[PROBLEM STATEMENT] All lines holding the word "have" should be located in the records and copied.

Records excerpted from a collection
------------

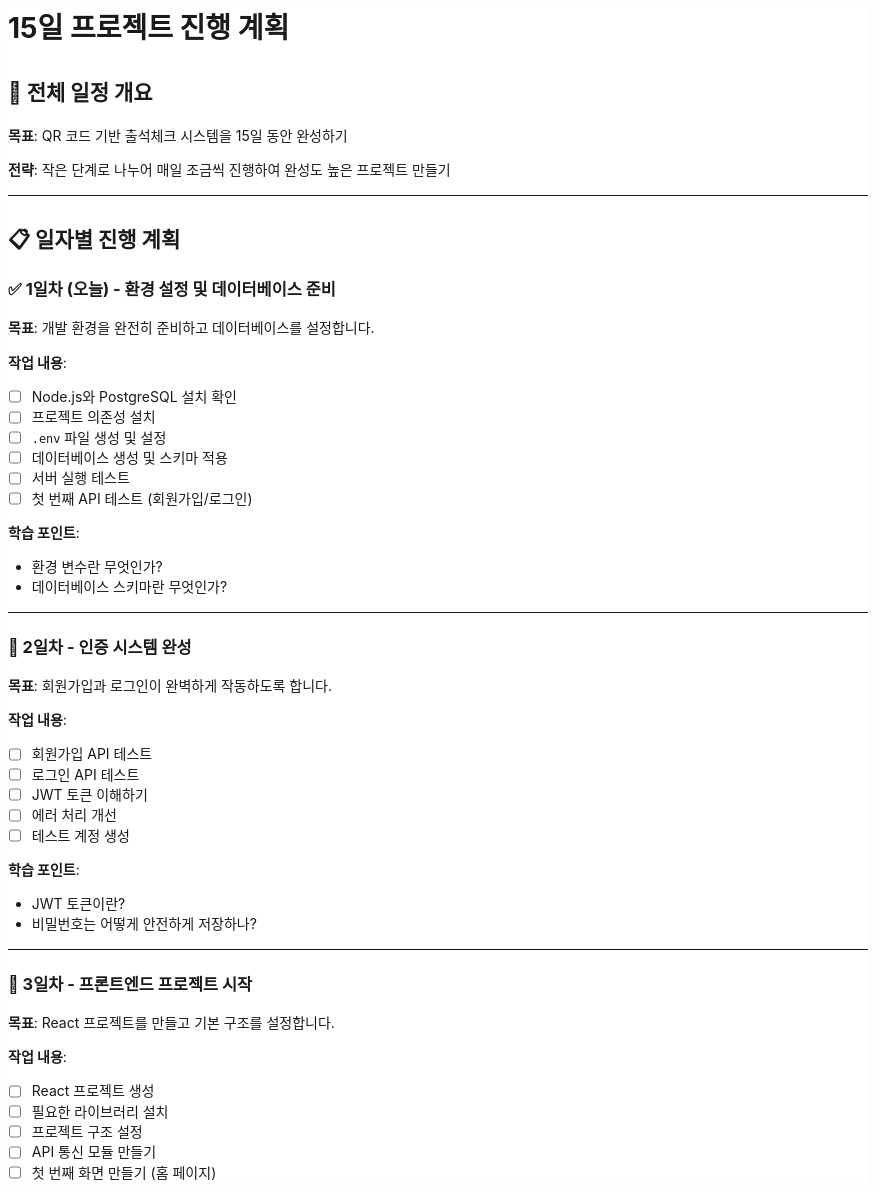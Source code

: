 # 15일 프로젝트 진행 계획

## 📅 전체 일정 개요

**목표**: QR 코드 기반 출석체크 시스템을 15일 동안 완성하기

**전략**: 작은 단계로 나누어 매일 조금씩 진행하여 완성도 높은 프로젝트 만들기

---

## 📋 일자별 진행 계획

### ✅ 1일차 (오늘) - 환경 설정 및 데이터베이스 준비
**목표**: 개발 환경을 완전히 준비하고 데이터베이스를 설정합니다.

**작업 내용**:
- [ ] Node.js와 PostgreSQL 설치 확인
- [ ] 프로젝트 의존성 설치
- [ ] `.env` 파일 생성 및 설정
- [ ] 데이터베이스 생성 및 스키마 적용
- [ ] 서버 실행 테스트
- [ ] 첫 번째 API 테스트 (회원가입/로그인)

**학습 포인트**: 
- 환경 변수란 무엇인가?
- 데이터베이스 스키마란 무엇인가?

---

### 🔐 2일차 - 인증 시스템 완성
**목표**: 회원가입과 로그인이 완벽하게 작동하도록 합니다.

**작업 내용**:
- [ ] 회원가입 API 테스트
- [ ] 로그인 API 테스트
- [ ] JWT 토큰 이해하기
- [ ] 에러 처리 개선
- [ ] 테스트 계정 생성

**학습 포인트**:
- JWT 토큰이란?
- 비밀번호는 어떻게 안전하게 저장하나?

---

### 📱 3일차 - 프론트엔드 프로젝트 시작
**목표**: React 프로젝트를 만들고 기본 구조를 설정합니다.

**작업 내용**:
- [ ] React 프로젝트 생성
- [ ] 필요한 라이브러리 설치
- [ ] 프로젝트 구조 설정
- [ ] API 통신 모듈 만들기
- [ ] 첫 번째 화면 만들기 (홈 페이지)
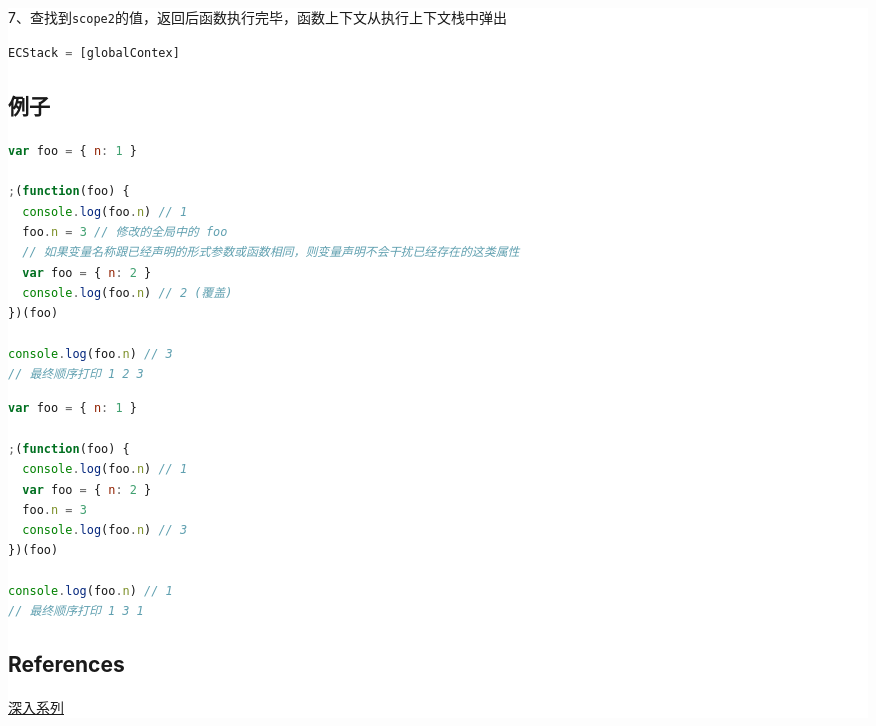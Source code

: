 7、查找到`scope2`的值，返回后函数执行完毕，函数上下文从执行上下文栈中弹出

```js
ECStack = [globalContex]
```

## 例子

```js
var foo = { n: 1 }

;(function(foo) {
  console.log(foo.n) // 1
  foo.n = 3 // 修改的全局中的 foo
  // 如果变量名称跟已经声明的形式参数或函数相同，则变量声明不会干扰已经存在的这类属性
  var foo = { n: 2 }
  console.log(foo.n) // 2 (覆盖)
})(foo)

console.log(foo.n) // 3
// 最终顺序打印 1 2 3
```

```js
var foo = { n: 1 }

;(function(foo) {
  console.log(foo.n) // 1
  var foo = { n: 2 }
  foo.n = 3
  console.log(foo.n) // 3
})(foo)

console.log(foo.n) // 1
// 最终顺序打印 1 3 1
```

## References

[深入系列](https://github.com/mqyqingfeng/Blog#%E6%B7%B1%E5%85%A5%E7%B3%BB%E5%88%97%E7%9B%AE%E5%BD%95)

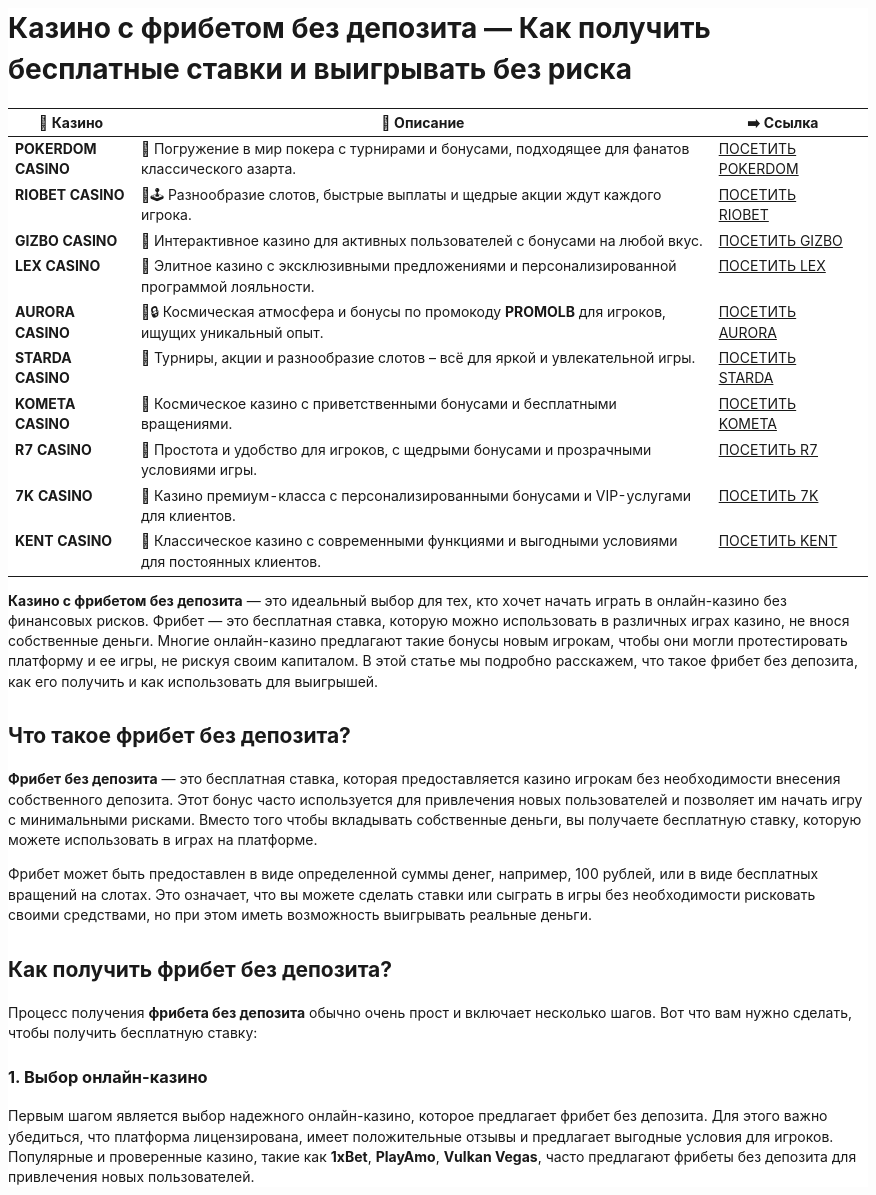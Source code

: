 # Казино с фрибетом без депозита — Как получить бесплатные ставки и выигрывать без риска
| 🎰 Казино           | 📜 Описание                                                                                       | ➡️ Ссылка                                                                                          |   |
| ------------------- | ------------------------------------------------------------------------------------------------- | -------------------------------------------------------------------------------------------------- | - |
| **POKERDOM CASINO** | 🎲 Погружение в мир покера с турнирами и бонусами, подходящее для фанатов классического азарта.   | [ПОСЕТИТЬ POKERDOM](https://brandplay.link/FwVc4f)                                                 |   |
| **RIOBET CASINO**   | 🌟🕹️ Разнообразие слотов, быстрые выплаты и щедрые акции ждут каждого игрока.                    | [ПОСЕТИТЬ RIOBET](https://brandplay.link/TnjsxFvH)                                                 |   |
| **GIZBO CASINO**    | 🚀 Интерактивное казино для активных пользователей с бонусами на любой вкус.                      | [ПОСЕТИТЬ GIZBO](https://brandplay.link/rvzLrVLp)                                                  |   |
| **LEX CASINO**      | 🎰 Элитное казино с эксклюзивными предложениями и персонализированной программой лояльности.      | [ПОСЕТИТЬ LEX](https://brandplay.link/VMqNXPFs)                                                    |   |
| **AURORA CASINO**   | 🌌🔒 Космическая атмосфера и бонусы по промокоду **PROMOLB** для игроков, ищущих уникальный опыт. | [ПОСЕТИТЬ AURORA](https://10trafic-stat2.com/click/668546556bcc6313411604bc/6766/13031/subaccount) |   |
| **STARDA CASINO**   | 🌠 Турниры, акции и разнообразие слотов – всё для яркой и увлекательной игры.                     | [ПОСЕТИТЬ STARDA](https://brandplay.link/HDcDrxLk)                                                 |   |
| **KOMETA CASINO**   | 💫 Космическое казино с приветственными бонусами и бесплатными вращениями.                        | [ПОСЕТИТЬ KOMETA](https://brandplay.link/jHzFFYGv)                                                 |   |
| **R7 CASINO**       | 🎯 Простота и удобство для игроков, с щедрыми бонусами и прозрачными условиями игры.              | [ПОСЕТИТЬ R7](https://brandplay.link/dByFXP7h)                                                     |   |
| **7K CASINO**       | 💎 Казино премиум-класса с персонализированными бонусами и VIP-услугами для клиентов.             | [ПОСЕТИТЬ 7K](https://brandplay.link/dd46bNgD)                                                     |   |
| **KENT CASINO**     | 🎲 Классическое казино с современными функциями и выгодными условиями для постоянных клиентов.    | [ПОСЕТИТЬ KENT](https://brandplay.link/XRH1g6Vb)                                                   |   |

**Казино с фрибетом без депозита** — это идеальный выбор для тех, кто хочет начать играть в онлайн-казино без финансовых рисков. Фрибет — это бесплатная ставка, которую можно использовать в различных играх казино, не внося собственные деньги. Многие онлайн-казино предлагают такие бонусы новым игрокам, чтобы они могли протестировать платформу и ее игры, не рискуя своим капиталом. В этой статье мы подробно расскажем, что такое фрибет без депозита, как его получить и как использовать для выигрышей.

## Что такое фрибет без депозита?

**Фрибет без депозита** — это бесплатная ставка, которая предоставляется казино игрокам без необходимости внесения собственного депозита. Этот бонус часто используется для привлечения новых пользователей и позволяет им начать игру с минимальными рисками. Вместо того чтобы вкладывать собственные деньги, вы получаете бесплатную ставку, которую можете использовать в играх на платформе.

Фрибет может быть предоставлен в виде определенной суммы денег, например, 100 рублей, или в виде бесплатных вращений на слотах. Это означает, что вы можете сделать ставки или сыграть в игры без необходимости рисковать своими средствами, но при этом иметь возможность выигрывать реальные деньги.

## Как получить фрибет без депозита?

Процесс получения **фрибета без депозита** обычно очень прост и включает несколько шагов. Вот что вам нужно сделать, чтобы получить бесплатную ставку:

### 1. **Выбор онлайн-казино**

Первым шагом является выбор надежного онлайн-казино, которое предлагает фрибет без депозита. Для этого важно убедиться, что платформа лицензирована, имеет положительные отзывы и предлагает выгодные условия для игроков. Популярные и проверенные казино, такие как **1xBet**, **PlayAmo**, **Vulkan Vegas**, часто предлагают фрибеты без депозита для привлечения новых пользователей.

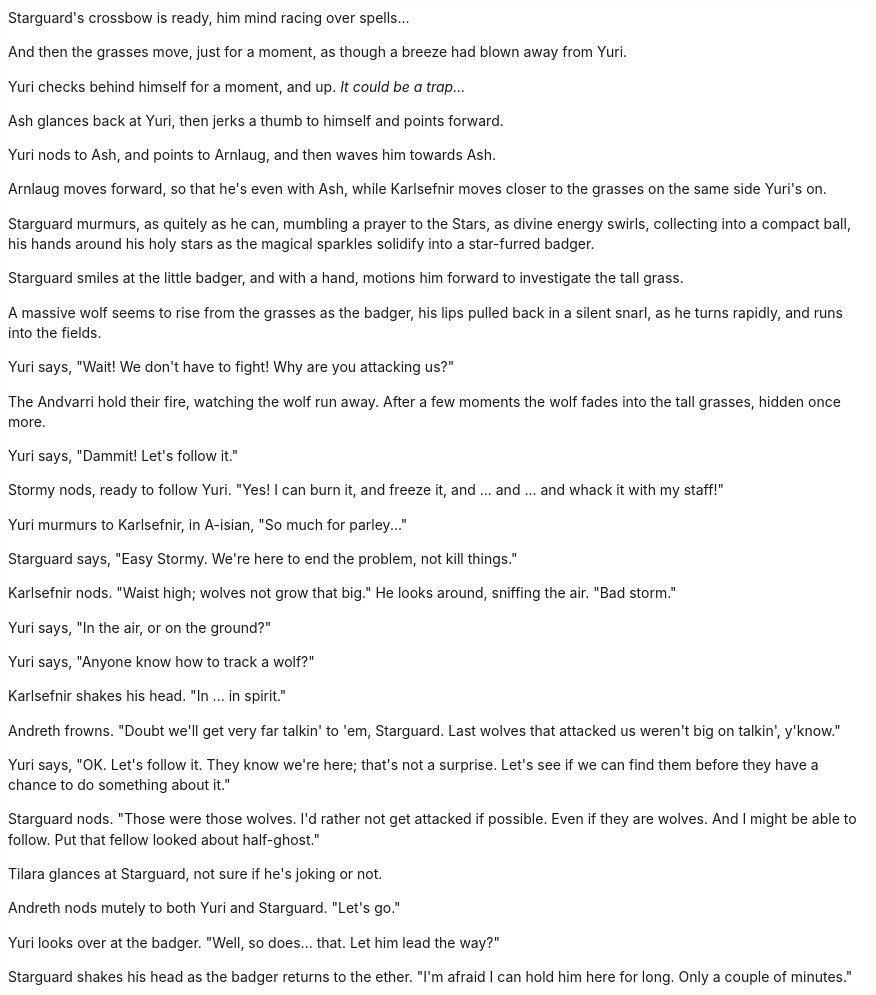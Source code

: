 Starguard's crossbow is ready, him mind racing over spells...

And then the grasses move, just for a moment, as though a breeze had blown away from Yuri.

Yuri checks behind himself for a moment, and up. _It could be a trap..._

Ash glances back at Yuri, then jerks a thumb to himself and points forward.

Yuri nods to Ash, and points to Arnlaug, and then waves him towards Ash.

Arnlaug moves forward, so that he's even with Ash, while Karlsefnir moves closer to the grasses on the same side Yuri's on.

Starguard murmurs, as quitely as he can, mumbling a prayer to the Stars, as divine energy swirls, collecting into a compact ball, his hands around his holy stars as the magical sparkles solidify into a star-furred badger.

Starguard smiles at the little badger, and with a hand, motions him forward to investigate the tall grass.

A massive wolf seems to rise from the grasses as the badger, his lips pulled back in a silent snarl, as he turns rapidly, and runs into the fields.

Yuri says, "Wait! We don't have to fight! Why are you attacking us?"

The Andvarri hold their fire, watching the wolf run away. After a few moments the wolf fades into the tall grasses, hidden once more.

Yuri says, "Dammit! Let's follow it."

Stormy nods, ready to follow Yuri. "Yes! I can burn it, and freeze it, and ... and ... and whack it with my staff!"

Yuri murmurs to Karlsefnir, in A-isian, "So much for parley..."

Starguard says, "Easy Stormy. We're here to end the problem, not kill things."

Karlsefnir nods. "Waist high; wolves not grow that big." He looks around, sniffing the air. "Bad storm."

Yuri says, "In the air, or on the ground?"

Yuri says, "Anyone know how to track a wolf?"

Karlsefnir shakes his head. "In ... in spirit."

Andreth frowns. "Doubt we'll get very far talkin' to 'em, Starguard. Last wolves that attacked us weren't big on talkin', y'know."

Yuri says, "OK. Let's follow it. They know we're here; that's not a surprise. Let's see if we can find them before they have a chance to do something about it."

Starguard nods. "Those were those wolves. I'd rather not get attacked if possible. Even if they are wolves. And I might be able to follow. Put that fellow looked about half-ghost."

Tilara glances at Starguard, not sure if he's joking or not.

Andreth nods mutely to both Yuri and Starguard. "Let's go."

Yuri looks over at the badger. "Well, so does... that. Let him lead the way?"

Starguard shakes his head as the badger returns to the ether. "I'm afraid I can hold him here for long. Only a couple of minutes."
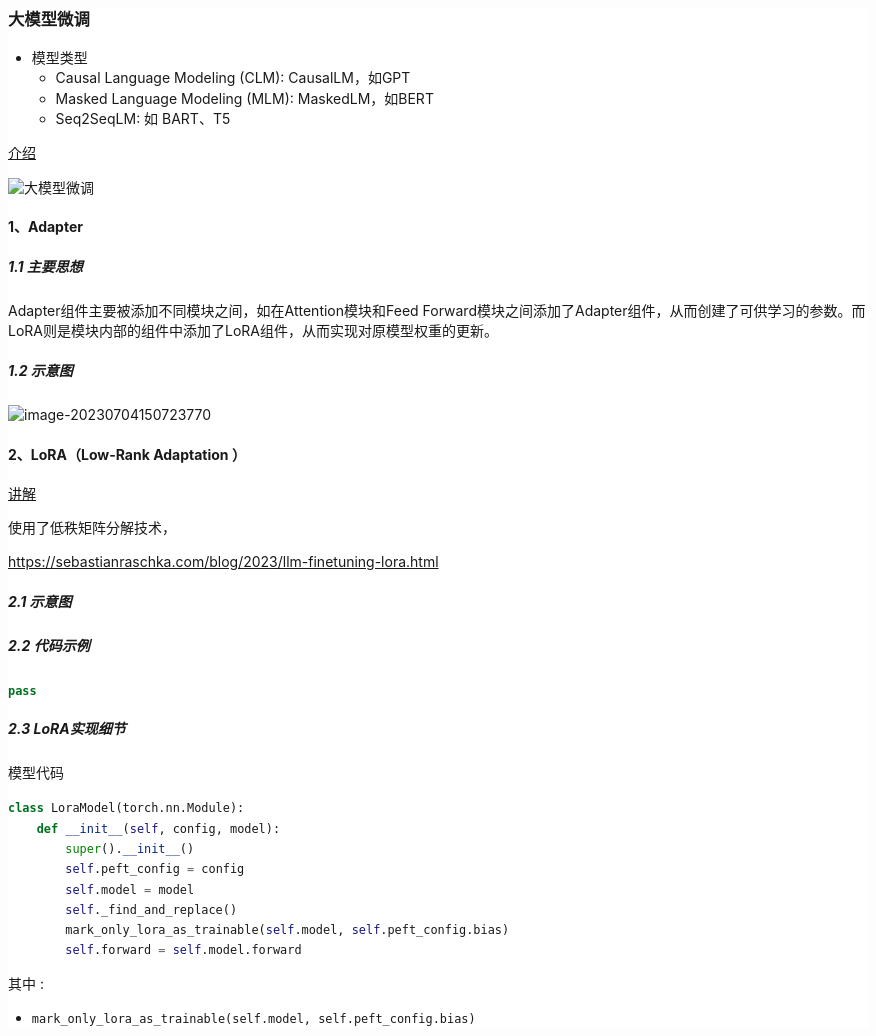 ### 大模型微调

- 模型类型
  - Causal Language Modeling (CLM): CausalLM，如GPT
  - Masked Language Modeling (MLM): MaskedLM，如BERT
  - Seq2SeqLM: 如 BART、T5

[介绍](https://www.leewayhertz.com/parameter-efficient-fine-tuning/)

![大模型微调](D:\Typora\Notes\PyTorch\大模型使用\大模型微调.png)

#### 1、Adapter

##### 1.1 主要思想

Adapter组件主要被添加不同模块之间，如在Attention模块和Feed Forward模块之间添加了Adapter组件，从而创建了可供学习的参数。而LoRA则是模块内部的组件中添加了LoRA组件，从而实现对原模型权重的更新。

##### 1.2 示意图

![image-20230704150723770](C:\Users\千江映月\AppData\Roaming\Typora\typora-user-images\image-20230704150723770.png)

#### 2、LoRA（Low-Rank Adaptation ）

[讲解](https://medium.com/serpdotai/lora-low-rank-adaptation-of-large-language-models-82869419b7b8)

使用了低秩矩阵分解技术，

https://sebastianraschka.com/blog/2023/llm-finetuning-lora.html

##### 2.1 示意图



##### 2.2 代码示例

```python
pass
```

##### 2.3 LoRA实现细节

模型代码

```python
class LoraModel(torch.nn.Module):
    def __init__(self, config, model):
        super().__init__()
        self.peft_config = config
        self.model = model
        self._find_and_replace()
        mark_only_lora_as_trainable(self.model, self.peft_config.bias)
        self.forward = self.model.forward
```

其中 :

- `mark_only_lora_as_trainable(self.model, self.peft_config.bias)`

------------

[COMPLETED EXERCISE]
Yuri says, "Wait! We don't have to fight! Why are you attacking us?"
Yuri says, "OK. Let's follow it. They know we're here; that's not a surprise. Let's see if we can find them before they have a chance to do something about it."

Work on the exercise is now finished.